A mischievous grin curved on his lips. “You don’t want to share with me?”
The college-aged girl behind the counter stared at Stella like she’d kicked a puppy.
“No, that’s not it.” Not entirely. After all the kissing they’d done, she knew it was silly to worry about germ transference. The fact was she’d made a detailed analysis of ice cream flavors, and she’d decided this one was the best in existence. “I just know what I like.”
“We’ll see about that.” He tapped on the display case. “Mint chocolate chip for her and green tea for me.”
Stella wanted to pay, but he dug bills out of his wallet before she could pry the credit card out from the bodice of her sapphire-blue sheath dress. Once they were seated at a black wrought-iron table by the window, he dipped his spoon into his gelato, tasted it, and grinned a slow, wide grin as he slipped the clean spoon from his mouth and scooped out more.
“Oh, that’s just ridiculous,” she said. “You look like you’re auditioning for a Häagen-Dazs commercial. No one smiles like that after eating ice cream.”
He laughed. “It really is good.” His grin was out in full force, and, God forbid, did he have a dimple?
“Now, I have to try it.” She lowered her spoon toward his bowl.
“Ah, ah, ah.” Instead of letting her scoop up some herself, he held his spoon to her lips. Her eyes jumped to his, and conflicting thoughts skittered through her mind.
She shouldn’t do it. This was too intimate. It was crossing a line of some kind. It felt too much like dating—which they weren’t.
It was just gelato. Just his spoon. He might take it as rejection if she didn’t do it, and she could never, ever in a thousand years hurt him, not even in a trivial way.
She parted her lips and let him feed her the gelato. Her heart knocked around her chest like a pinball as sweet green tea melted on her tongue. He watched her with expectation, oblivious to his effect on her.
“Okay, it’s good.” She tried to sound casual. This didn’t mean anything. This wasn’t a date. She was just another of his clients. Keep a cool head. She stabbed her spoon into her gelato.
“I told you so.”
“I still like mine best.” She put a spoonful of mint chocolate chip in her mouth. The complex combination of vanilla and mint exploded on her palate. Bits of chocolate crunched between her teeth. Perfection.
“Let me try it.”
She held her bowl out toward him, but he didn’t put his spoon in it. He trailed his fingers over her jaw as he tipped her head back and sealed his lips over hers.
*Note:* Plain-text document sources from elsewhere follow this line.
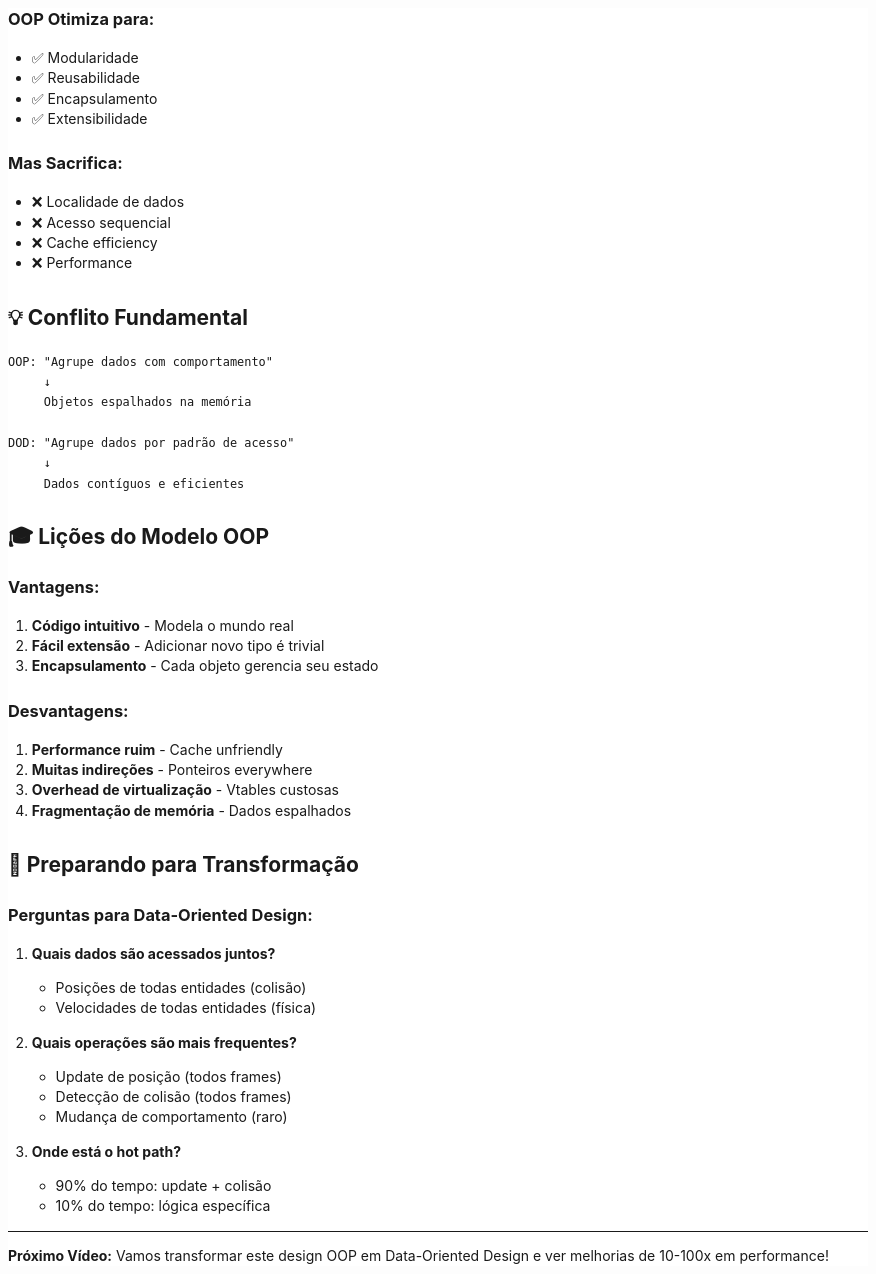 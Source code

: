 ### OOP Otimiza para:
- ✅ Modularidade
- ✅ Reusabilidade
- ✅ Encapsulamento
- ✅ Extensibilidade

### Mas Sacrifica:
- ❌ Localidade de dados
- ❌ Acesso sequencial
- ❌ Cache efficiency
- ❌ Performance

## 💡 Conflito Fundamental

```
OOP: "Agrupe dados com comportamento"
     ↓
     Objetos espalhados na memória
     
DOD: "Agrupe dados por padrão de acesso"
     ↓
     Dados contíguos e eficientes
```

## 🎓 Lições do Modelo OOP

### Vantagens:
1. **Código intuitivo** - Modela o mundo real
2. **Fácil extensão** - Adicionar novo tipo é trivial
3. **Encapsulamento** - Cada objeto gerencia seu estado

### Desvantagens:
1. **Performance ruim** - Cache unfriendly
2. **Muitas indireções** - Ponteiros everywhere
3. **Overhead de virtualização** - Vtables custosas
4. **Fragmentação de memória** - Dados espalhados

## 🔄 Preparando para Transformação

### Perguntas para Data-Oriented Design:

1. **Quais dados são acessados juntos?**
   - Posições de todas entidades (colisão)
   - Velocidades de todas entidades (física)

2. **Quais operações são mais frequentes?**
   - Update de posição (todos frames)
   - Detecção de colisão (todos frames)
   - Mudança de comportamento (raro)

3. **Onde está o hot path?**
   - 90% do tempo: update + colisão
   - 10% do tempo: lógica específica

---

**Próximo Vídeo:** Vamos transformar este design OOP em Data-Oriented Design e ver melhorias de 10-100x em performance!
His tongue speared into her mouth, and the salt of him mixed with the flavor of the ice cream. She didn’t know if she was mortified, shocked, aroused, or all three.
With a lingering lick on her bottom lip, he pulled away and grinned, his dark eyes intense and hazy.
“I can’t believe you did that.” Flustered, she tried to scoop herself another spoonful. Her white plastic spoon skittered onto the tabletop.
She grabbed for it, but his hands wrapped around hers. In the next instant, he was kissing her again—sweet, closed-mouth kisses that still felt scandalous. And too delicious to resist. The gelato shop dropped away. The people disappeared. In that moment, it was just her and Michael, the taste of ice cream, and their slowly warming lips.